What you are asked to do
The following data has a line with "## 🎯 Benefits of New Structure" and a line with "### 3. **Scalability**". Write out exactly those lines and all the lines between them.

=== Input material ===

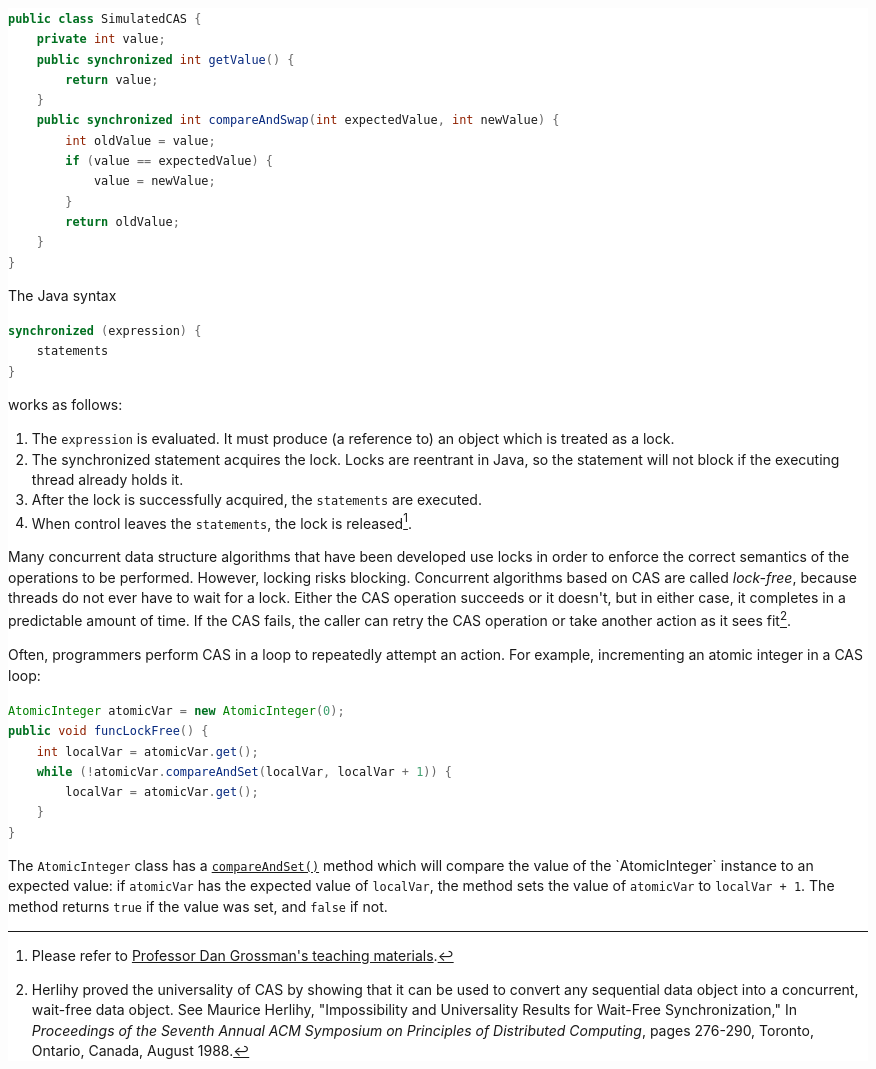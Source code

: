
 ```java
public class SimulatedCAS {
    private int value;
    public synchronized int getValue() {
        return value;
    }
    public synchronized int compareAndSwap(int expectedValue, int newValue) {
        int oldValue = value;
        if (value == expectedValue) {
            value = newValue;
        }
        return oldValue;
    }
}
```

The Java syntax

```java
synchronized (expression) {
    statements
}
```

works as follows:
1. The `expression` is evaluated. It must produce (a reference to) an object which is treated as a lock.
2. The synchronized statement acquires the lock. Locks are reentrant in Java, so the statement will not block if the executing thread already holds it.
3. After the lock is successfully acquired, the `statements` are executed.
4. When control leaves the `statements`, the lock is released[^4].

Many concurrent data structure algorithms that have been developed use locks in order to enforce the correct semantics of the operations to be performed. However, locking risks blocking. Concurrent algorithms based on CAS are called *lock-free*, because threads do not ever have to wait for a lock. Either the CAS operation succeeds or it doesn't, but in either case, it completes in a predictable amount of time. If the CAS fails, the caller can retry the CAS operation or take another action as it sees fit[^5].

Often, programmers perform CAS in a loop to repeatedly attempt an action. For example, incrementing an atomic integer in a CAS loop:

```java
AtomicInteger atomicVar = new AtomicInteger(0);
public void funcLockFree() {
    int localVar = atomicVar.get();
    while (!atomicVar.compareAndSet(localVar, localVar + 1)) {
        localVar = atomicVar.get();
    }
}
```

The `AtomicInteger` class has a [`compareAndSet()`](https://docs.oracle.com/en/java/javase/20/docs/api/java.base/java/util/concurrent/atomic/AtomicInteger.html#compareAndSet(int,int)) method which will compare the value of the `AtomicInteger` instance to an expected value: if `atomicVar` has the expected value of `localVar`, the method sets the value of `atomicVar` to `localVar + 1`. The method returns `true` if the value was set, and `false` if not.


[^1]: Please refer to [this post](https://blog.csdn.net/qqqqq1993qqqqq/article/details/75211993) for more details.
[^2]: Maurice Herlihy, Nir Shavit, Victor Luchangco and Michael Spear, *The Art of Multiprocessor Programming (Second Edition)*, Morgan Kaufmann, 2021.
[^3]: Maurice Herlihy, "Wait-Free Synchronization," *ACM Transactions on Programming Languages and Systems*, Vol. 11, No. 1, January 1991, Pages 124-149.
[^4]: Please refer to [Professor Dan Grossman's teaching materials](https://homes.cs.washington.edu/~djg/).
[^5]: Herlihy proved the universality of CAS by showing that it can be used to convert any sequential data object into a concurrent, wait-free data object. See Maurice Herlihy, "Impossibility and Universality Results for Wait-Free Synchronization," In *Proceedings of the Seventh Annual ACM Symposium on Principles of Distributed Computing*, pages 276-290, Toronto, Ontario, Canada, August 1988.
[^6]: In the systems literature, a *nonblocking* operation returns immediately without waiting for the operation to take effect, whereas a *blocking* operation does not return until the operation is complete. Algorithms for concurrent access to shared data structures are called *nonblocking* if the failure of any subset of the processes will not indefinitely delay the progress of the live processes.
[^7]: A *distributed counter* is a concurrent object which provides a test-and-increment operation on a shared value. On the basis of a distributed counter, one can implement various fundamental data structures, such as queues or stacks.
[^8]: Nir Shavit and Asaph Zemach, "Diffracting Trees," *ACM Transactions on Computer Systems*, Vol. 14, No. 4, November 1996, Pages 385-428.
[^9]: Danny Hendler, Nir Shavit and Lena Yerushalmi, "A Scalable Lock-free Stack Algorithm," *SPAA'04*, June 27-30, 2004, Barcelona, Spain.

===
=== Input material ===

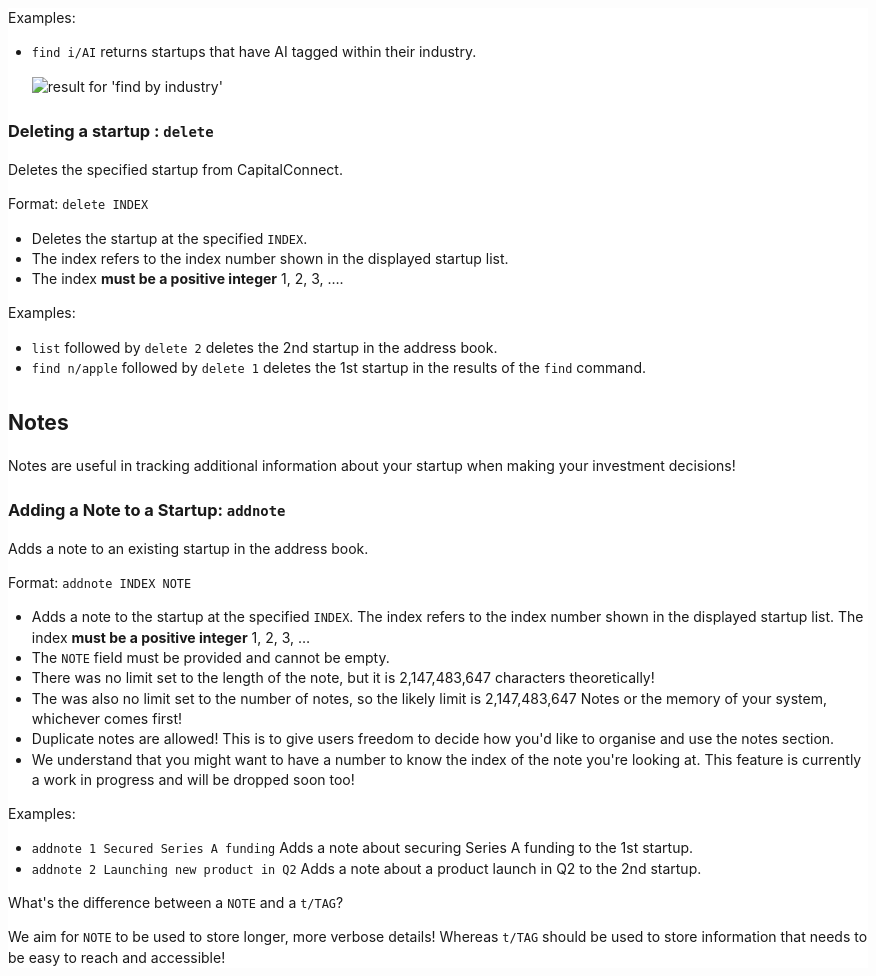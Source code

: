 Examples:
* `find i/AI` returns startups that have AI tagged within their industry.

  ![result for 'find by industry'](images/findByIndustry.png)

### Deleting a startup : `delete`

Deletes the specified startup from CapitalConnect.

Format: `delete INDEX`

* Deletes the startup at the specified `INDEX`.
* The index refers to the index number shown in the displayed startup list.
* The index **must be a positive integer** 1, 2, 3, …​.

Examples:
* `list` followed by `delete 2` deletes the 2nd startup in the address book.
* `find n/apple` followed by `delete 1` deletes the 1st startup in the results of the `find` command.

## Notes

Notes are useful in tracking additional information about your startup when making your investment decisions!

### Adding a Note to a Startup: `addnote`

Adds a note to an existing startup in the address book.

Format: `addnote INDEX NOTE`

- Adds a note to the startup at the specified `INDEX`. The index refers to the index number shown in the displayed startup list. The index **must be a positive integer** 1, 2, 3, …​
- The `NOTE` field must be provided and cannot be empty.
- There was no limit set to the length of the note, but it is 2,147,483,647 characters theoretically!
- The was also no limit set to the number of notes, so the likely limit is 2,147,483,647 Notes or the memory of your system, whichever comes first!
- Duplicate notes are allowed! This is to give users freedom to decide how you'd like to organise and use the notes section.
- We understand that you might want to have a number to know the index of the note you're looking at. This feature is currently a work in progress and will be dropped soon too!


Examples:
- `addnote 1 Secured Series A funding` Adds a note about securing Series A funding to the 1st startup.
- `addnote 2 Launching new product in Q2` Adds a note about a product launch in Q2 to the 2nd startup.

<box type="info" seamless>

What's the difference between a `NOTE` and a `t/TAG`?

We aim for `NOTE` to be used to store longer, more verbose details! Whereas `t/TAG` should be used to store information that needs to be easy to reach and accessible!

===
=== Input material ===

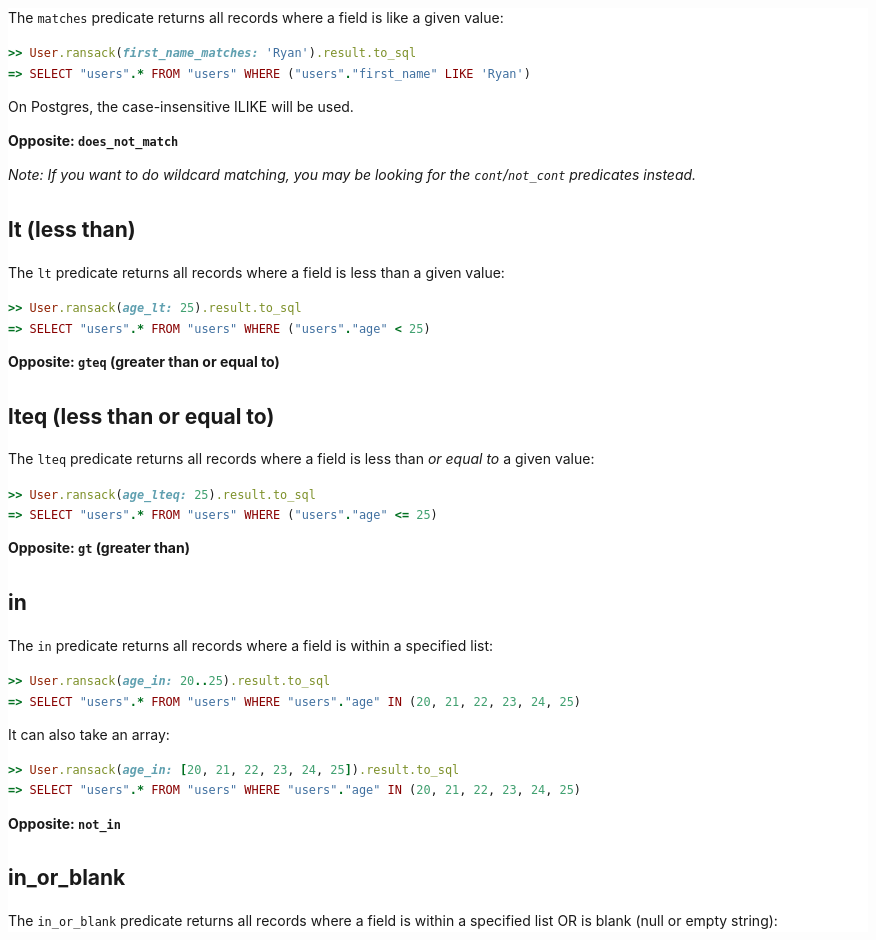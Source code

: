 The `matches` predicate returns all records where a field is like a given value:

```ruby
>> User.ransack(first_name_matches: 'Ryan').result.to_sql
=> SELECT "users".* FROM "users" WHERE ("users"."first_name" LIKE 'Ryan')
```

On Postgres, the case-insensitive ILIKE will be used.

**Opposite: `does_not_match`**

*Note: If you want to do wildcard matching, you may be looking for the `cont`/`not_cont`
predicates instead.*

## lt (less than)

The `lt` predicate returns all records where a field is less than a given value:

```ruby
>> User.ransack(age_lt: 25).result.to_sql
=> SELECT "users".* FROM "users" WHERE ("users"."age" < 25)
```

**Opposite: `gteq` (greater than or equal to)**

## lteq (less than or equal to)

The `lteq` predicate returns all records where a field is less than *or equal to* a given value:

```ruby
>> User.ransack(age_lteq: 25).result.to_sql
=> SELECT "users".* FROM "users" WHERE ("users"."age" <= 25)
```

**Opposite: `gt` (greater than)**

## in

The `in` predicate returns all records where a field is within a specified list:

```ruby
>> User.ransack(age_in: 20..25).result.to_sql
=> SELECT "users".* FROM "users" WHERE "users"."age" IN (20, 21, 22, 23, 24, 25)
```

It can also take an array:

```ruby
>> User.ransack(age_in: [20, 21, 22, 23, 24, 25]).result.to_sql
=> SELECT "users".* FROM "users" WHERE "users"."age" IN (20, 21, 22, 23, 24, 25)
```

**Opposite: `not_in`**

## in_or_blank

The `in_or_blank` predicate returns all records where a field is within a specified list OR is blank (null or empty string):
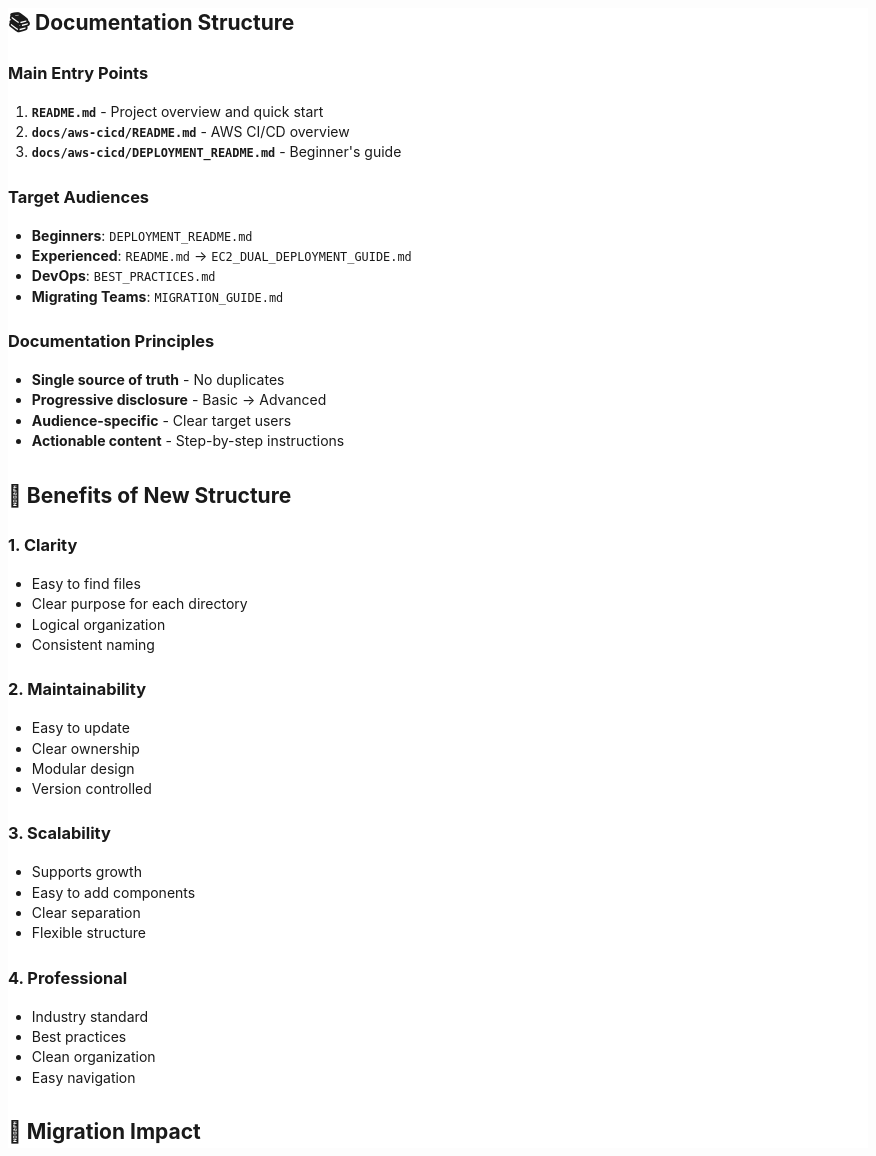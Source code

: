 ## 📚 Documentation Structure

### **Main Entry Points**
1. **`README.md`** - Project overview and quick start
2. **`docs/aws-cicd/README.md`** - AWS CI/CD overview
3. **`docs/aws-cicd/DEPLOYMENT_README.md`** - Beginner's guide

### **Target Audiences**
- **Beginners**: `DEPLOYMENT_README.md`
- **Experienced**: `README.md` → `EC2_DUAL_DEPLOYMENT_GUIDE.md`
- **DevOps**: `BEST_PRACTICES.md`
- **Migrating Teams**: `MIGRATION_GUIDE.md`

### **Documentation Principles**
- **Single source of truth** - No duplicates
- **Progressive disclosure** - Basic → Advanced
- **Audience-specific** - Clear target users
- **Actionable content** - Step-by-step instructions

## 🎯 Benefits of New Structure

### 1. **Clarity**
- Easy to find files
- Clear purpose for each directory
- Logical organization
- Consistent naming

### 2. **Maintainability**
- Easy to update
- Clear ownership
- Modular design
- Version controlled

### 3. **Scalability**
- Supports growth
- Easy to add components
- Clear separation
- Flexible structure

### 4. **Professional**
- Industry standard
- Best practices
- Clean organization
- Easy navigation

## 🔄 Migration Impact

===

Response below
## 🎯 Benefits of New Structure

### 1. **Clarity**
- Easy to find files
- Clear purpose for each directory
- Logical organization
- Consistent naming

### 2. **Maintainability**
- Easy to update
- Clear ownership
- Modular design
- Version controlled

### 3. **Scalability**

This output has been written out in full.